Panic returned briefly to the Wiltshire town, already on high alert, after a man appeared to fall ill in a branch of mid-market Italian restaurant Prezzo at 6.45pm on Sunday.
Alex King, 42, and his wife, Anna Shapiro, 30, were admitted to Salisbury distrcit hospital but discharged yesterday, having tested negative for poisons, including Novichok.
Shapiro, a model, appeared in The Sun newspaper claiming that Moscow was responsible for poisoning them. In true Sun style, the article featured a number of pictures of her posing – to use tabloid vernacular – “scantily clad”.
So far, so intriguing.

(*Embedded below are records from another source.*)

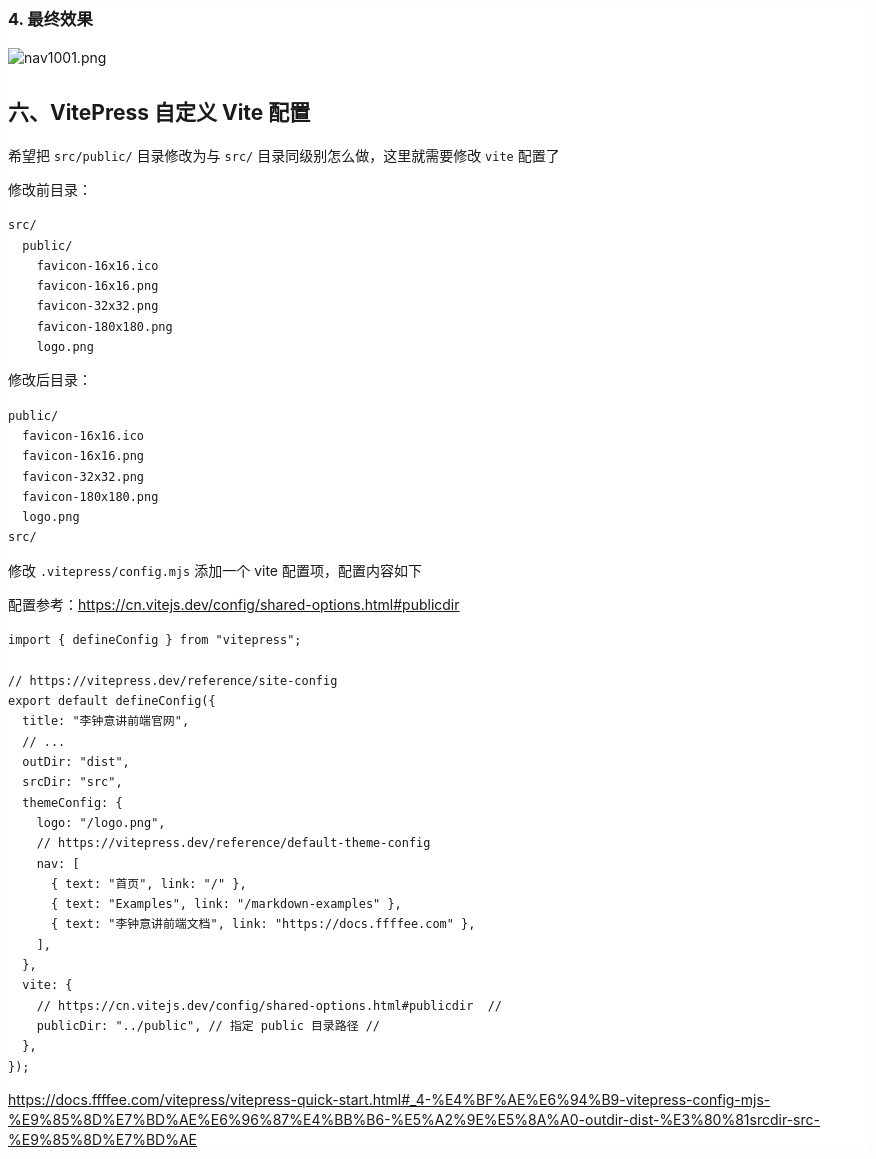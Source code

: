 ### 4. 最终效果

![nav1001.png](https://s2.loli.net/2025/02/08/LYfTHKuwz12bhis.png)

## 六、VitePress 自定义 Vite 配置

希望把 `src/public/` 目录修改为与 `src/` 目录同级别怎么做，这里就需要修改 `vite` 配置了

修改前目录：

```
src/
  public/
    favicon-16x16.ico
    favicon-16x16.png
    favicon-32x32.png
    favicon-180x180.png
    logo.png
```

修改后目录：

```
public/
  favicon-16x16.ico
  favicon-16x16.png
  favicon-32x32.png
  favicon-180x180.png
  logo.png
src/
```

修改 `.vitepress/config.mjs` 添加一个 vite 配置项，配置内容如下

配置参考：https://cn.vitejs.dev/config/shared-options.html#publicdir

```js{18,21}
import { defineConfig } from "vitepress";

// https://vitepress.dev/reference/site-config
export default defineConfig({
  title: "李钟意讲前端官网",
  // ...
  outDir: "dist",
  srcDir: "src",
  themeConfig: {
    logo: "/logo.png",
    // https://vitepress.dev/reference/default-theme-config
    nav: [
      { text: "首页", link: "/" },
      { text: "Examples", link: "/markdown-examples" },
      { text: "李钟意讲前端文档", link: "https://docs.ffffee.com" },
    ],
  },
  vite: { 
    // https://cn.vitejs.dev/config/shared-options.html#publicdir  //
    publicDir: "../public", // 指定 public 目录路径 //
  },  
});
```





https://docs.ffffee.com/vitepress/vitepress-quick-start.html#_4-%E4%BF%AE%E6%94%B9-vitepress-config-mjs-%E9%85%8D%E7%BD%AE%E6%96%87%E4%BB%B6-%E5%A2%9E%E5%8A%A0-outdir-dist-%E3%80%81srcdir-src-%E9%85%8D%E7%BD%AE
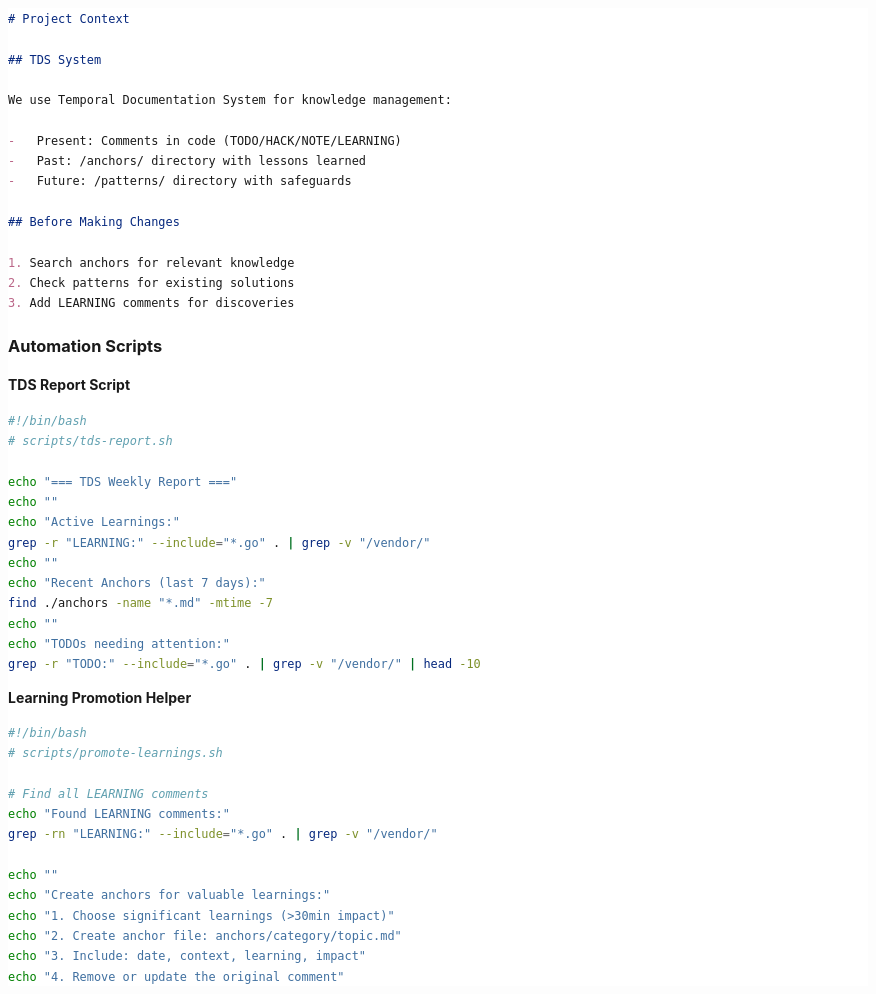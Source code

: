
 ```markdown
# Project Context

## TDS System

We use Temporal Documentation System for knowledge management:

-   Present: Comments in code (TODO/HACK/NOTE/LEARNING)
-   Past: /anchors/ directory with lessons learned
-   Future: /patterns/ directory with safeguards

## Before Making Changes

1. Search anchors for relevant knowledge
2. Check patterns for existing solutions
3. Add LEARNING comments for discoveries
```

### Automation Scripts

**TDS Report Script**

```bash
#!/bin/bash
# scripts/tds-report.sh

echo "=== TDS Weekly Report ==="
echo ""
echo "Active Learnings:"
grep -r "LEARNING:" --include="*.go" . | grep -v "/vendor/"
echo ""
echo "Recent Anchors (last 7 days):"
find ./anchors -name "*.md" -mtime -7
echo ""
echo "TODOs needing attention:"
grep -r "TODO:" --include="*.go" . | grep -v "/vendor/" | head -10
```

**Learning Promotion Helper**

```bash
#!/bin/bash
# scripts/promote-learnings.sh

# Find all LEARNING comments
echo "Found LEARNING comments:"
grep -rn "LEARNING:" --include="*.go" . | grep -v "/vendor/"

echo ""
echo "Create anchors for valuable learnings:"
echo "1. Choose significant learnings (>30min impact)"
echo "2. Create anchor file: anchors/category/topic.md"
echo "3. Include: date, context, learning, impact"
echo "4. Remove or update the original comment"
```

But this morning when you click on The Sun article, you get a blank screen and an error message: “statusCode:451, error: Unavailable For Legal Reasons, message: Legally removed article”

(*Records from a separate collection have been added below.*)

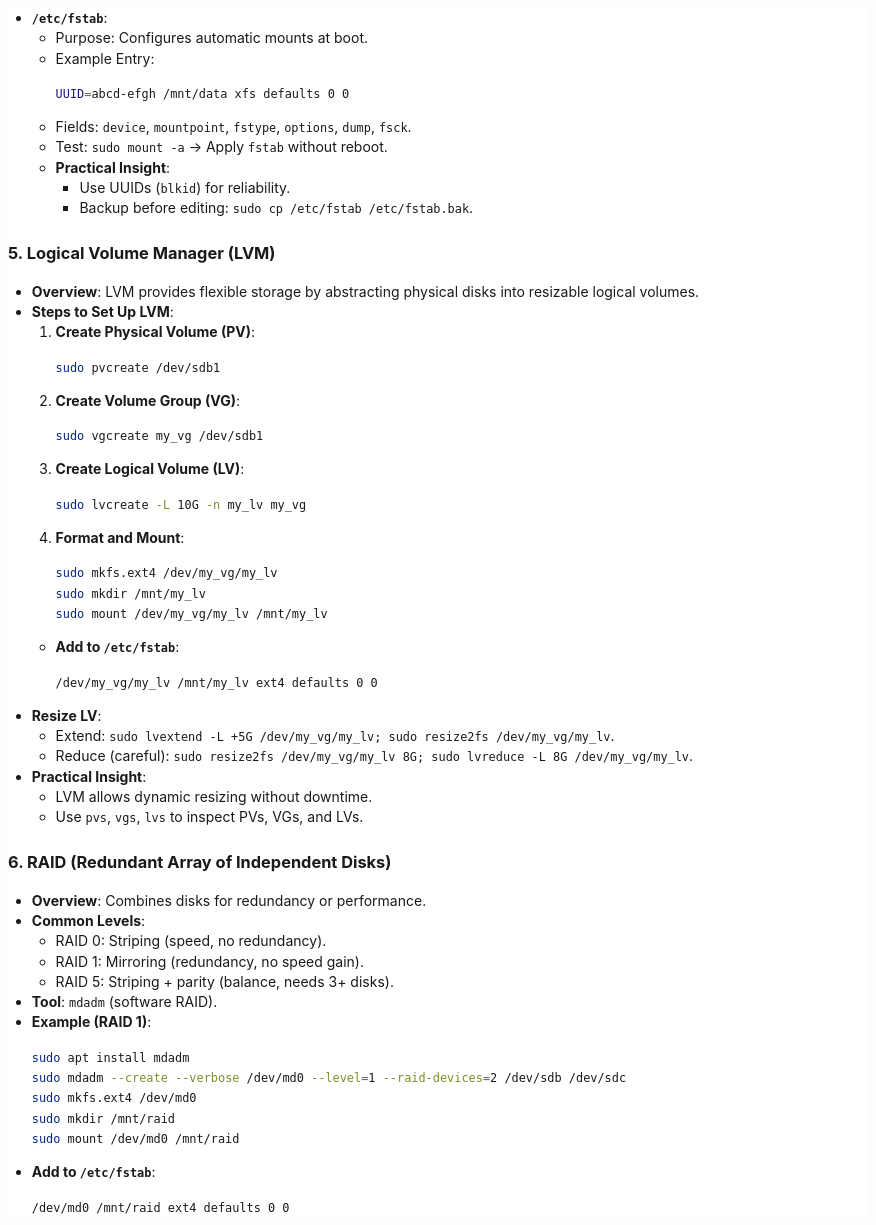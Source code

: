 - **`/etc/fstab`**:
  - Purpose: Configures automatic mounts at boot.
  - Example Entry:
    ```bash
    UUID=abcd-efgh /mnt/data xfs defaults 0 0
    ```
  - Fields: `device`, `mountpoint`, `fstype`, `options`, `dump`, `fsck`.
  - Test: `sudo mount -a` → Apply `fstab` without reboot.
  - **Practical Insight**:
    - Use UUIDs (`blkid`) for reliability.
    - Backup before editing: `sudo cp /etc/fstab /etc/fstab.bak`.

### 5. **Logical Volume Manager (LVM)**

- **Overview**: LVM provides flexible storage by abstracting physical disks into resizable logical volumes.
- **Steps to Set Up LVM**:
  1. **Create Physical Volume (PV)**:
     ```bash
     sudo pvcreate /dev/sdb1
     ```
  2. **Create Volume Group (VG)**:
     ```bash
     sudo vgcreate my_vg /dev/sdb1
     ```
  3. **Create Logical Volume (LV)**:
     ```bash
     sudo lvcreate -L 10G -n my_lv my_vg
     ```
  4. **Format and Mount**:
     ```bash
     sudo mkfs.ext4 /dev/my_vg/my_lv
     sudo mkdir /mnt/my_lv
     sudo mount /dev/my_vg/my_lv /mnt/my_lv
     ```
  - **Add to `/etc/fstab`**:
    ```bash
    /dev/my_vg/my_lv /mnt/my_lv ext4 defaults 0 0
    ```
- **Resize LV**:
  - Extend: `sudo lvextend -L +5G /dev/my_vg/my_lv; sudo resize2fs /dev/my_vg/my_lv`.
  - Reduce (careful): `sudo resize2fs /dev/my_vg/my_lv 8G; sudo lvreduce -L 8G /dev/my_vg/my_lv`.
- **Practical Insight**:
  - LVM allows dynamic resizing without downtime.
  - Use `pvs`, `vgs`, `lvs` to inspect PVs, VGs, and LVs.

### 6. **RAID (Redundant Array of Independent Disks)**

- **Overview**: Combines disks for redundancy or performance.
- **Common Levels**:
  - RAID 0: Striping (speed, no redundancy).
  - RAID 1: Mirroring (redundancy, no speed gain).
  - RAID 5: Striping + parity (balance, needs 3+ disks).
- **Tool**: `mdadm` (software RAID).
- **Example (RAID 1)**:
  ```bash
  sudo apt install mdadm
  sudo mdadm --create --verbose /dev/md0 --level=1 --raid-devices=2 /dev/sdb /dev/sdc
  sudo mkfs.ext4 /dev/md0
  sudo mkdir /mnt/raid
  sudo mount /dev/md0 /mnt/raid
  ```
- **Add to `/etc/fstab`**:
  ```bash
  /dev/md0 /mnt/raid ext4 defaults 0 0
  ```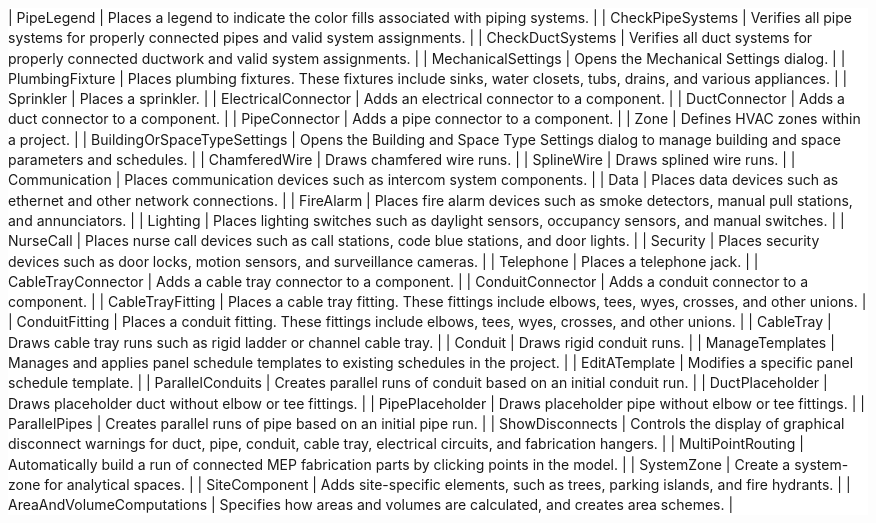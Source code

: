 | PipeLegend | Places a legend to indicate the color fills associated with piping systems. |
| CheckPipeSystems | Verifies all pipe systems for properly connected pipes and valid system assignments. |
| CheckDuctSystems | Verifies all duct systems for properly connected ductwork and valid system assignments. |
| MechanicalSettings | Opens the Mechanical Settings dialog. |
| PlumbingFixture | Places plumbing fixtures. These fixtures include sinks, water closets, tubs, drains, and various appliances. |
| Sprinkler | Places a sprinkler. |
| ElectricalConnector | Adds an electrical connector to a component. |
| DuctConnector | Adds a duct connector to a component. |
| PipeConnector | Adds a pipe connector to a component. |
| Zone | Defines HVAC zones within a project. |
| BuildingOrSpaceTypeSettings | Opens the Building and Space Type Settings dialog to manage building and space parameters and schedules. |
| ChamferedWire | Draws chamfered wire runs. |
| SplineWire | Draws splined wire runs. |
| Communication | Places communication devices such as intercom system components. |
| Data | Places data devices such as ethernet and other network connections. |
| FireAlarm | Places fire alarm devices such as smoke detectors, manual pull stations, and annunciators. |
| Lighting | Places lighting switches such as daylight sensors, occupancy sensors, and manual switches. |
| NurseCall | Places nurse call devices such as call stations, code blue stations, and door lights. |
| Security | Places security devices such as door locks, motion sensors, and surveillance cameras. |
| Telephone | Places a telephone jack. |
| CableTrayConnector | Adds a cable tray connector to a component. |
| ConduitConnector | Adds a conduit connector to a component. |
| CableTrayFitting | Places a cable tray fitting. These fittings include elbows, tees, wyes, crosses, and other unions. |
| ConduitFitting | Places a conduit fitting. These fittings include elbows, tees, wyes, crosses, and other unions. |
| CableTray | Draws cable tray runs such as rigid ladder or channel cable tray. |
| Conduit | Draws rigid conduit runs. |
| ManageTemplates | Manages and applies panel schedule templates to existing schedules in the project. |
| EditATemplate | Modifies a specific panel schedule template. |
| ParallelConduits | Creates parallel runs of conduit based on an initial conduit run. |
| DuctPlaceholder | Draws placeholder duct without elbow or tee fittings. |
| PipePlaceholder | Draws placeholder pipe without elbow or tee fittings. |
| ParallelPipes | Creates parallel runs of pipe based on an initial pipe run. |
| ShowDisconnects | Controls the display of graphical disconnect warnings for duct, pipe, conduit, cable tray, electrical circuits, and fabrication hangers. |
| MultiPointRouting | Automatically build a run of connected MEP fabrication parts by clicking points in the model. |
| SystemZone | Create a system-zone for analytical spaces. |
| SiteComponent | Adds site-specific elements, such as trees, parking islands, and fire hydrants. |
| AreaAndVolumeComputations | Specifies how areas and volumes are calculated, and creates area schemes. |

Last night the tabloid released a statement distancing itself from the story.
“Like any newspaper, we were keen to talk to those at the centre of the incident and in this case chose to give Ms Shapiro the opportunity to share with the public her version of events,” a Sun spokesperson told the Guardian.
“Given recent tragic events in Salisbury, the reporting of an event requiring the evacuation of bars and restaurants … and that requires tests for the presence of novichok, is of obvious public interest,” they added.

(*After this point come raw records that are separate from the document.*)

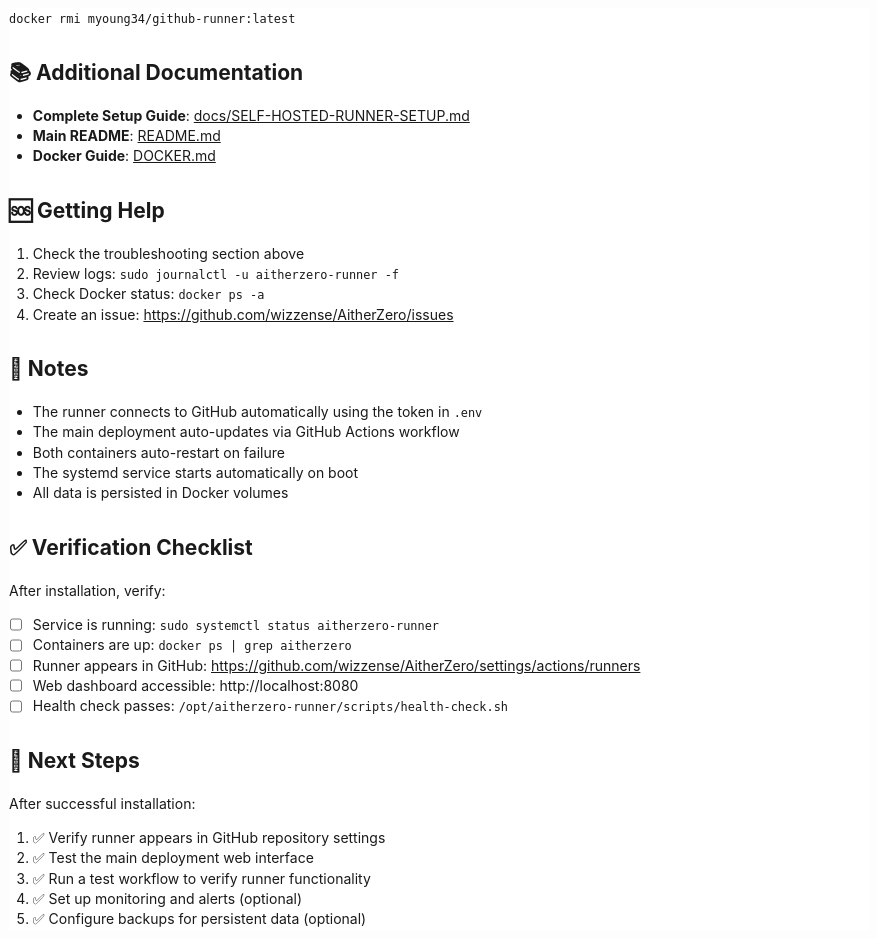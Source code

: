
 ```bash
docker rmi myoung34/github-runner:latest
```

## 📚 Additional Documentation

- **Complete Setup Guide**: [docs/SELF-HOSTED-RUNNER-SETUP.md](../../docs/SELF-HOSTED-RUNNER-SETUP.md)
- **Main README**: [README.md](../../README.md)
- **Docker Guide**: [DOCKER.md](../../DOCKER.md)

## 🆘 Getting Help

1. Check the troubleshooting section above
2. Review logs: `sudo journalctl -u aitherzero-runner -f`
3. Check Docker status: `docker ps -a`
4. Create an issue: https://github.com/wizzense/AitherZero/issues

## 📝 Notes

- The runner connects to GitHub automatically using the token in `.env`
- The main deployment auto-updates via GitHub Actions workflow
- Both containers auto-restart on failure
- The systemd service starts automatically on boot
- All data is persisted in Docker volumes

## ✅ Verification Checklist

After installation, verify:
- [ ] Service is running: `sudo systemctl status aitherzero-runner`
- [ ] Containers are up: `docker ps | grep aitherzero`
- [ ] Runner appears in GitHub: https://github.com/wizzense/AitherZero/settings/actions/runners
- [ ] Web dashboard accessible: http://localhost:8080
- [ ] Health check passes: `/opt/aitherzero-runner/scripts/health-check.sh`

## 🎯 Next Steps

After successful installation:
1. ✅ Verify runner appears in GitHub repository settings
2. ✅ Test the main deployment web interface
3. ✅ Run a test workflow to verify runner functionality
4. ✅ Set up monitoring and alerts (optional)
5. ✅ Configure backups for persistent data (optional)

So what do we actually know about what happened?
Wiltshire Police confirmed on Sunday that it had been alerted to the incident and appealed for witnesses.
“Anyone with information should call 101 and quote long number 271 of 16 September,” the force posted on Twitter.
The restaurant was cordoned off while investigations were carried out. The police have now removed the cordon.
Police sources have now reportedly told the BBC that a hoax is likely to be one line of inquiry, but added nothing could be ruled out until King had been spoken to.
Emergency services initially said the man and woman had symptoms “consistent with Novichok poisoning” but this has now been eliminated as the cause.
“The ambulance crew at the site took the decision that the symptoms seemed consistent with Novichok poisoning which is why they called their colleagues in the police,” a source briefed by the emergency services said.
It has subsequently emerged that Mr King was involved in a prank on the Prince of Wales at a film premiere in 2006, making his way into a line-up of celebrities greeting the royal.
At the time he said it was part of a £100,000 bet with his employer, Edward Davenport – a convicted fraudster.
In 2004, he pleaded guilty to three counts of distributing indecent photographs or pseudo-photographs of children at London’s Horseferry Road Magistrates’ Court.
And what of Shapiro, his wife? The Israeli citizen of Russian heritage claimed in the now-removed Sun article that Moscow is responsible for their ‘poisoning’.
Recalling how Sunday’s events unfolded, she claimed she went to look for her husband in the toilets of Prezzo restaurant and to then find him “foaming at the mouth”.
She later felt unwell, she claimed.
Wiltshire Police told HuffPost UK that they do not believe the incident is suspicious and enquiries are ongoing.
It seems this latest twist in the Salisbury story is mystery, but of a very different kind.